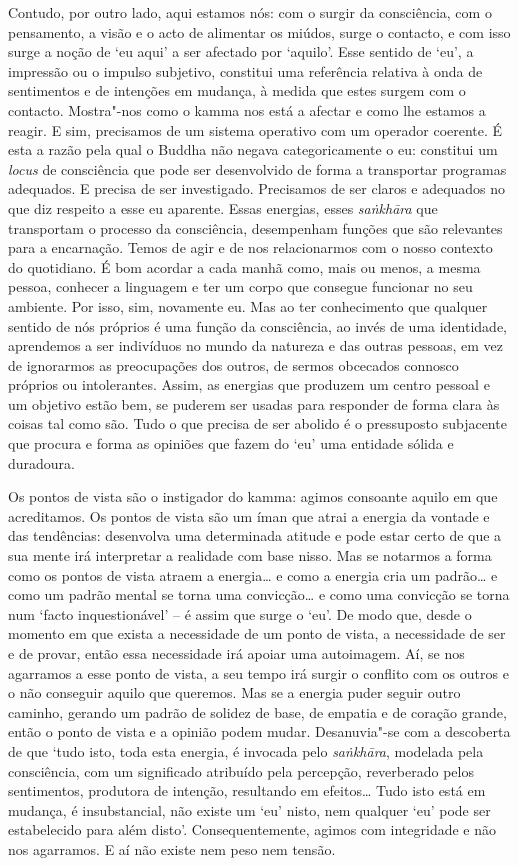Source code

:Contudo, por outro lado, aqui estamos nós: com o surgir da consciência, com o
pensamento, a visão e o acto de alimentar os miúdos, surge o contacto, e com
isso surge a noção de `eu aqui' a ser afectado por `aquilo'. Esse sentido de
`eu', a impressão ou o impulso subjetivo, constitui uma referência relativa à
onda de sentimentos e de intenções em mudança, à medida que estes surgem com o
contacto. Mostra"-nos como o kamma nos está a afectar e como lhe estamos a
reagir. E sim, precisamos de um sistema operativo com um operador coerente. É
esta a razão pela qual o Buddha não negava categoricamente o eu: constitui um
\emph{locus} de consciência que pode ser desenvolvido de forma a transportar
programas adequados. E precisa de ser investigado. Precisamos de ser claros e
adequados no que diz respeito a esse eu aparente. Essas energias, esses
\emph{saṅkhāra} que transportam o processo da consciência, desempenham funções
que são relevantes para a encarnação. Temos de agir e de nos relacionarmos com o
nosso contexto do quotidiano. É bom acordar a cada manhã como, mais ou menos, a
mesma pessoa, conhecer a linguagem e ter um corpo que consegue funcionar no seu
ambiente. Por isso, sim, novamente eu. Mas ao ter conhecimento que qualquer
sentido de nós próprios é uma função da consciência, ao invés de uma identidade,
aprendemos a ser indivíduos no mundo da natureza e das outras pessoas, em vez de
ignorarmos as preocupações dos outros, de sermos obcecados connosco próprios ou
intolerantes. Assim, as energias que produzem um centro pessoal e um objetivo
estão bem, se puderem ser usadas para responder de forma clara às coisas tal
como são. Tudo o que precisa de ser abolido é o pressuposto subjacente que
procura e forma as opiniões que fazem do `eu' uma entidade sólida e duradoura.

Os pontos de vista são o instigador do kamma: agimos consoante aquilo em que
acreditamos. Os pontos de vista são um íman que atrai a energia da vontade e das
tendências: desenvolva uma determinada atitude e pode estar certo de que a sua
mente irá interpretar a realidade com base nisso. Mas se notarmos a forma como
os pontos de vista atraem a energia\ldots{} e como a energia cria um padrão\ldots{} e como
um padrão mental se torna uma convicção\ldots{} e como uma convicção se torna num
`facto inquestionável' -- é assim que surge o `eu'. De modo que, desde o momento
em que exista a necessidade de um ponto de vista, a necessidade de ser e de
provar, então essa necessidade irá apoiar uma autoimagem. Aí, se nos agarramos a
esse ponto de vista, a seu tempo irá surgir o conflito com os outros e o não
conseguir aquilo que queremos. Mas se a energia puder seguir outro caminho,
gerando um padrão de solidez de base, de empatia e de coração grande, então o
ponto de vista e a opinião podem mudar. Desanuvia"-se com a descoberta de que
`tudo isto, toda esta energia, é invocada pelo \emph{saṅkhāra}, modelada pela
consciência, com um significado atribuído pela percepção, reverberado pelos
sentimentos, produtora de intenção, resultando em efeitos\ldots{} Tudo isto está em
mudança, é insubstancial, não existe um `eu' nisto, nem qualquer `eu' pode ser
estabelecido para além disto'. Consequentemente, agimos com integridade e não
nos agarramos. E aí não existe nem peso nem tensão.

════════════════════

§ **Goal of the exercise**
Your answer should hold only the lines from the one with "gerando um padrão" through the end of the listing above, both ends included, written out exactly.

§ **Your solution**
gerando um padrão de solidez de base, de empatia e de coração grande, então o
ponto de vista e a opinião podem mudar. Desanuvia"-se com a descoberta de que
`tudo isto, toda esta energia, é invocada pelo \emph{saṅkhāra}, modelada pela
consciência, com um significado atribuído pela percepção, reverberado pelos
sentimentos, produtora de intenção, resultando em efeitos\ldots{} Tudo isto está em
mudança, é insubstancial, não existe um `eu' nisto, nem qualquer `eu' pode ser
estabelecido para além disto'. Consequentemente, agimos com integridade e não
nos agarramos. E aí não existe nem peso nem tensão.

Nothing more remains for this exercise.